(Rendered images with source text)

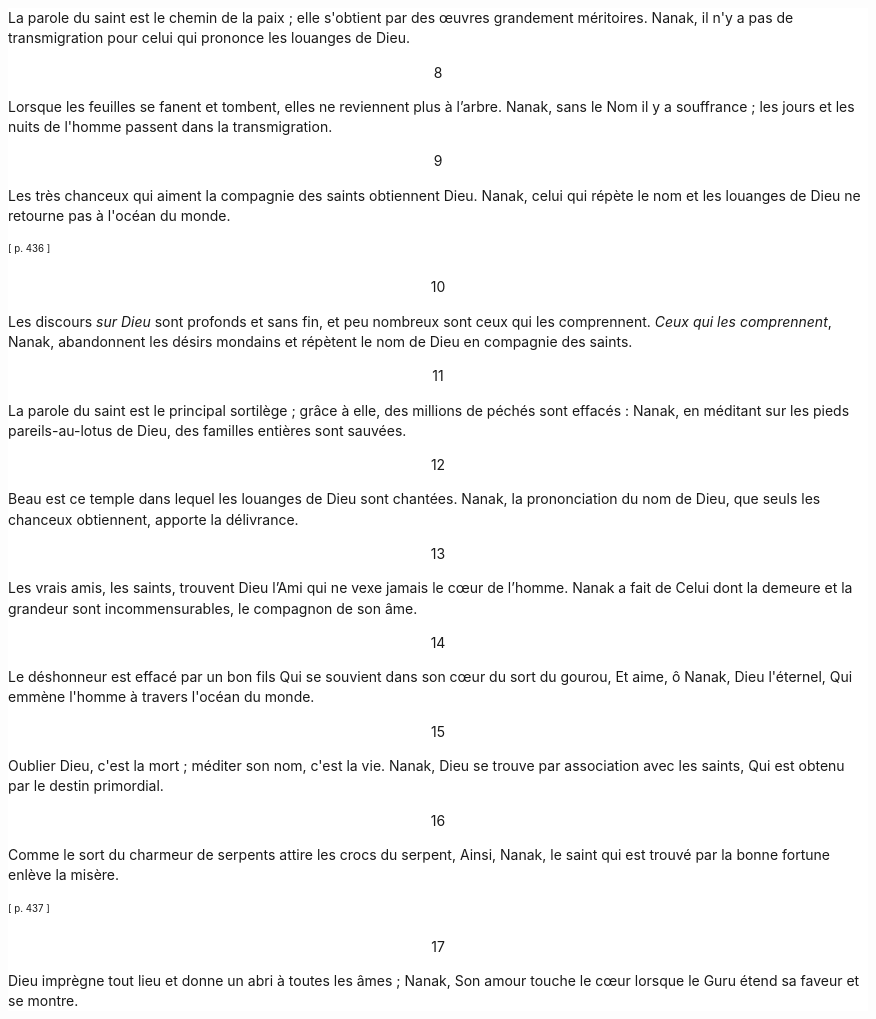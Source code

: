 La parole du saint est le chemin de la paix ; elle s'obtient par des œuvres grandement méritoires.
Nanak, il n'y a pas de transmigration pour celui qui prononce les louanges de Dieu.

<p style="text-align:center;">8</p>

Lorsque les feuilles se fanent et tombent, elles ne reviennent plus à l’arbre.
Nanak, sans le Nom il y a souffrance ; les jours et les nuits de l'homme passent dans la transmigration.

<p style="text-align:center;">9</p>

Les très chanceux qui aiment la compagnie des saints obtiennent Dieu.
Nanak, celui qui répète le nom et les louanges de Dieu ne retourne pas à l'océan du monde.

<span id="p436"><sup><small>[ p. 436 ]</small></sup></span>

<p style="text-align:center;">10</p>

Les discours _sur Dieu_ sont profonds et sans fin, et peu nombreux sont ceux qui les comprennent.
_Ceux qui les comprennent_, Nanak, abandonnent les désirs mondains et répètent le nom de Dieu en compagnie des saints.

<p style="text-align:center;">11</p>

La parole du saint est le principal sortilège ; grâce à elle, des millions de péchés sont effacés :
Nanak, en méditant sur les pieds pareils-au-lotus de Dieu, des familles entières sont sauvées.

<p style="text-align:center;">12</p>

Beau est ce temple dans lequel les louanges de Dieu sont chantées.
Nanak, la prononciation du nom de Dieu, que seuls les chanceux obtiennent, apporte la délivrance.

<p style="text-align:center;">13</p>

Les vrais amis, les saints, trouvent Dieu l’Ami qui ne vexe jamais le cœur de l’homme.
Nanak a fait de Celui dont la demeure et la grandeur sont incommensurables, le compagnon de son âme.

<p style="text-align:center;">14</p>

Le déshonneur est effacé par un bon fils
Qui se souvient dans son cœur du sort du gourou,
Et aime, ô Nanak, Dieu l'éternel,
Qui emmène l'homme à travers l'océan du monde.

<p style="text-align:center;">15</p>

Oublier Dieu, c'est la mort ; méditer son nom, c'est la vie.
Nanak, Dieu se trouve par association avec les saints,
Qui est obtenu par le destin primordial.

<p style="text-align:center;">16</p>

Comme le sort du charmeur de serpents attire les crocs du serpent,
Ainsi, Nanak, le saint qui est trouvé par la bonne fortune enlève la misère.

<span id="p437"><sup><small>[ p. 437 ]</small></sup></span>

<p style="text-align:center;">17</p>

Dieu imprègne tout lieu et donne un abri à toutes les âmes ;
Nanak, Son amour touche le cœur lorsque le Guru étend sa faveur et se montre.


[^1]: Sahaskriti dans le Granth Sahib signifie un mélange de sanskrit, de prakrit et d'hindi.
[^2]: Comparer—
[^3]: Comme ayant été brûlé en cendres par Shiv, qu'il avait troublé avec des pensées lascives alors qu'il était en pénitence. Les mots _avit chanchal_ de l'original peuvent également signifier instable comme le mercure.
[^4]: Gatha désignait à l'origine un vers sanskrit. Plus tard, le prakrit, ou toute langue autre que le sanskrit, a été ainsi appelé ; les Gatha de Guru Arjan peuvent peut-être être décrits comme des aphorismes.
[^5]: Littéralement : il y a l’image d’un lotus dans ma main, une marque de bon augure selon les palmistes hindous.
[^6]: Le Temple d'Or d'Amritsar.
[^7]: Le sanskrit _mitr_ signifie le soleil ainsi qu'un ami.
[^8]: La congrégation des saints.
[^9]: C'est-à-dire que leurs maladies sont diagnostiquées.
[^10]: Le rag Maru est chanté pendant la guerre.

• **INSTRUCTIONS TO FOLLOW**:
Search the data above for the word "prakrit", then gather each line in which it appears.

• **EXERCISE RESULT**:
[^1]: Sahaskriti dans le Granth Sahib signifie un mélange de sanskrit, de prakrit et d'hindi.
[^4]: Gatha désignait à l'origine un vers sanskrit. Plus tard, le prakrit, ou toute langue autre que le sanskrit, a été ainsi appelé ; les Gatha de Guru Arjan peuvent peut-être être décrits comme des aphorismes.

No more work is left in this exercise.